• **TASK TO COMPLETE**:
The word to find is "governance". Copy each line of the material that contains it.

• **RECORDS SHOWN**:
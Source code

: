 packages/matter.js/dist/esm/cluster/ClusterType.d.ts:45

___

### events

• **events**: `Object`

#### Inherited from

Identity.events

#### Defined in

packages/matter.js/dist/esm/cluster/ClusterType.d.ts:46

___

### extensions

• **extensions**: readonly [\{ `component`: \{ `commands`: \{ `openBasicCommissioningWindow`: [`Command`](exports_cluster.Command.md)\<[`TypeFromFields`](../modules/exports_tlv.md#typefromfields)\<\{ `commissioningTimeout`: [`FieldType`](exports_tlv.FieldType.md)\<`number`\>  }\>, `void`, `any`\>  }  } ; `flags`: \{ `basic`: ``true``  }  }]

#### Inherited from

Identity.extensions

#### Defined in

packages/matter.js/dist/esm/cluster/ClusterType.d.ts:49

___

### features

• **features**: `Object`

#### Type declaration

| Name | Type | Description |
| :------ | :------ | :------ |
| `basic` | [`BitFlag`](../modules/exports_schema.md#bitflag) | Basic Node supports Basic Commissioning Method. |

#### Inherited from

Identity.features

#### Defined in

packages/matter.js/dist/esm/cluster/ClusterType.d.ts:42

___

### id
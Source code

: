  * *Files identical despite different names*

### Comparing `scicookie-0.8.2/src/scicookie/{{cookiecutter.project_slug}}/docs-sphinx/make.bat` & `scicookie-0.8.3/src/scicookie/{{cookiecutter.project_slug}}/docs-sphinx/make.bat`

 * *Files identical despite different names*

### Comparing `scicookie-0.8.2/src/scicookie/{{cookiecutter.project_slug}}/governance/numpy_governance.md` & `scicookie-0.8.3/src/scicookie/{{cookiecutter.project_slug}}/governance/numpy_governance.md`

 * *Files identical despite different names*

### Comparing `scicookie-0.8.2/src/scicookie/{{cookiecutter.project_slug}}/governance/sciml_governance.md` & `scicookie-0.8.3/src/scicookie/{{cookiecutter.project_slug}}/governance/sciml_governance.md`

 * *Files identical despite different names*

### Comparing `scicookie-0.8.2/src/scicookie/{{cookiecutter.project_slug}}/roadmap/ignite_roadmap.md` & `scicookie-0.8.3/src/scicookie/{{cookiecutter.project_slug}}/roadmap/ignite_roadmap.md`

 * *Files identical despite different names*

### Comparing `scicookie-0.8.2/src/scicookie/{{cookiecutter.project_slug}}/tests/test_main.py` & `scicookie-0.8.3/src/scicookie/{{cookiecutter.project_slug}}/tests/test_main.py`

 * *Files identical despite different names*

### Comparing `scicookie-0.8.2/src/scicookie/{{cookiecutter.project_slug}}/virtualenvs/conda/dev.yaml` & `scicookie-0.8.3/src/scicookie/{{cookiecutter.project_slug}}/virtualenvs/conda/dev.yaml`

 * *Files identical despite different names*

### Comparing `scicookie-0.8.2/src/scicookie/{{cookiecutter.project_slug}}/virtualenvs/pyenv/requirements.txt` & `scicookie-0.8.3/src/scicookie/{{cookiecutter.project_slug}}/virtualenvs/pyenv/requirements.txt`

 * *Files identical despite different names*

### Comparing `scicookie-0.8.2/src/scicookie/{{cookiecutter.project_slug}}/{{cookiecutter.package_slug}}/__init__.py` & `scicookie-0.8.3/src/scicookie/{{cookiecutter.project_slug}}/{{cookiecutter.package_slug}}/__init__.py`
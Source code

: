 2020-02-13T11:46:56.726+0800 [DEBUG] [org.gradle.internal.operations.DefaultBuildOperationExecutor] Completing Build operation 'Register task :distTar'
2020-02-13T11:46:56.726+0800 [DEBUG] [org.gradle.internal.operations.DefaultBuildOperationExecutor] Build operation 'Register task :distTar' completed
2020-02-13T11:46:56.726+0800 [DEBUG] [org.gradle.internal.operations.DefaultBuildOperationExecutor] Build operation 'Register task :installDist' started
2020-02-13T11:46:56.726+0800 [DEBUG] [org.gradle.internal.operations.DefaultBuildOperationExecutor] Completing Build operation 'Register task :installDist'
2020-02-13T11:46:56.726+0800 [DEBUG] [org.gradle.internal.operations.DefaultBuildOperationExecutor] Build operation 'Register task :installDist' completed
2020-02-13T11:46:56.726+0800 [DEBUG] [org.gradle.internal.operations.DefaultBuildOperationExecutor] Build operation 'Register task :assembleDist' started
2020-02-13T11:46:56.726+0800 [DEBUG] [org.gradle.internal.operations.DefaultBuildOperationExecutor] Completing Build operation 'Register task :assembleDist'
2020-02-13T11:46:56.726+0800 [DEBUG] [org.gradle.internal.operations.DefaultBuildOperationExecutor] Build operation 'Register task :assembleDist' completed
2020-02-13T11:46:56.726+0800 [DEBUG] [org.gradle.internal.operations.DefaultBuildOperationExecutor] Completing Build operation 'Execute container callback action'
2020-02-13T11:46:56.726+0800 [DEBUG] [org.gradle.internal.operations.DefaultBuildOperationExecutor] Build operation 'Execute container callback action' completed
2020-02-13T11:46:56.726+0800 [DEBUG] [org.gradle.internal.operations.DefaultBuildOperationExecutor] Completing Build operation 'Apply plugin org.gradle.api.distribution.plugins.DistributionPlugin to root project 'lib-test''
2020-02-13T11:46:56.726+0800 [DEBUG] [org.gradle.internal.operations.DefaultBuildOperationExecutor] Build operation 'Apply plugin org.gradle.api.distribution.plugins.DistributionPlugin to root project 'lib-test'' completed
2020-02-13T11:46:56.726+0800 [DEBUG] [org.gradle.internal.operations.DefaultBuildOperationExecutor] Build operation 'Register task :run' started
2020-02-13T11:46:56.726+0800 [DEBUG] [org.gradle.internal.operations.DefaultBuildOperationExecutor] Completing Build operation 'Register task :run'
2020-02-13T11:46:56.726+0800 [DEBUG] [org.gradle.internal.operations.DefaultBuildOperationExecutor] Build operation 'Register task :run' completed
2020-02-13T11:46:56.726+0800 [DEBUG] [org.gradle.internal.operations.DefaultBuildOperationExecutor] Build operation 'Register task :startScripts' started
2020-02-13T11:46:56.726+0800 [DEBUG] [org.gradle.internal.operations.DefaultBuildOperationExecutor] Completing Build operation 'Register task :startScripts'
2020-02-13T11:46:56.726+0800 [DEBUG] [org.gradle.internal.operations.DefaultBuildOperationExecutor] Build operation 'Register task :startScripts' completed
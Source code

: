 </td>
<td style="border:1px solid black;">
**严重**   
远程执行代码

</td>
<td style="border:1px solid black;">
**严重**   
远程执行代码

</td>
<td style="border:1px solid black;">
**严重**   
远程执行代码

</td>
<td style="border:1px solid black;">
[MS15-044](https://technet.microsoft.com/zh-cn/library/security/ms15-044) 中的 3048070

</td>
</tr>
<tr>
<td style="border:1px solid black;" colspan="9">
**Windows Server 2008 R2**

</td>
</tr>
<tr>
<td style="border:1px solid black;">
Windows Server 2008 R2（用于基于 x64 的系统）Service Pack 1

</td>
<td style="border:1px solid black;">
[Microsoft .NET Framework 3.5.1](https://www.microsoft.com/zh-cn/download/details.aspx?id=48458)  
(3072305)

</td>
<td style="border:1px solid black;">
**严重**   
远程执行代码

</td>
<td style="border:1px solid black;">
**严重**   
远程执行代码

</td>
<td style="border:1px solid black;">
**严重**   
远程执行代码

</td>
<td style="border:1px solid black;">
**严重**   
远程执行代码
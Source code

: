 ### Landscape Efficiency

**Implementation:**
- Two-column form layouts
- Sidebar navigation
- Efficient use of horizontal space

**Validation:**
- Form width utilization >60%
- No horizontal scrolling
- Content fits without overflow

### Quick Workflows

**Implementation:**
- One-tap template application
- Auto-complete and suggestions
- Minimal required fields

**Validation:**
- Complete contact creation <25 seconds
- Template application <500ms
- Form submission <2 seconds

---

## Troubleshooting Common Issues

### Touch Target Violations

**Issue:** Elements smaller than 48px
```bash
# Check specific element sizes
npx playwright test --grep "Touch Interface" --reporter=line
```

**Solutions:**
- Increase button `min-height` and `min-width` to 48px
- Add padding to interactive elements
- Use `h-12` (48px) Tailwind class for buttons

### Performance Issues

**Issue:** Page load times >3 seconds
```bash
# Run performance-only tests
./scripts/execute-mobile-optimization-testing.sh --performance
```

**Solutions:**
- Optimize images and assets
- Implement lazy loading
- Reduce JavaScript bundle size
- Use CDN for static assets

• **SOLUTION**:
### Comparing `scicookie-0.8.2/src/scicookie/{{cookiecutter.project_slug}}/governance/numpy_governance.md` & `scicookie-0.8.3/src/scicookie/{{cookiecutter.project_slug}}/governance/numpy_governance.md`
### Comparing `scicookie-0.8.2/src/scicookie/{{cookiecutter.project_slug}}/governance/sciml_governance.md` & `scicookie-0.8.3/src/scicookie/{{cookiecutter.project_slug}}/governance/sciml_governance.md`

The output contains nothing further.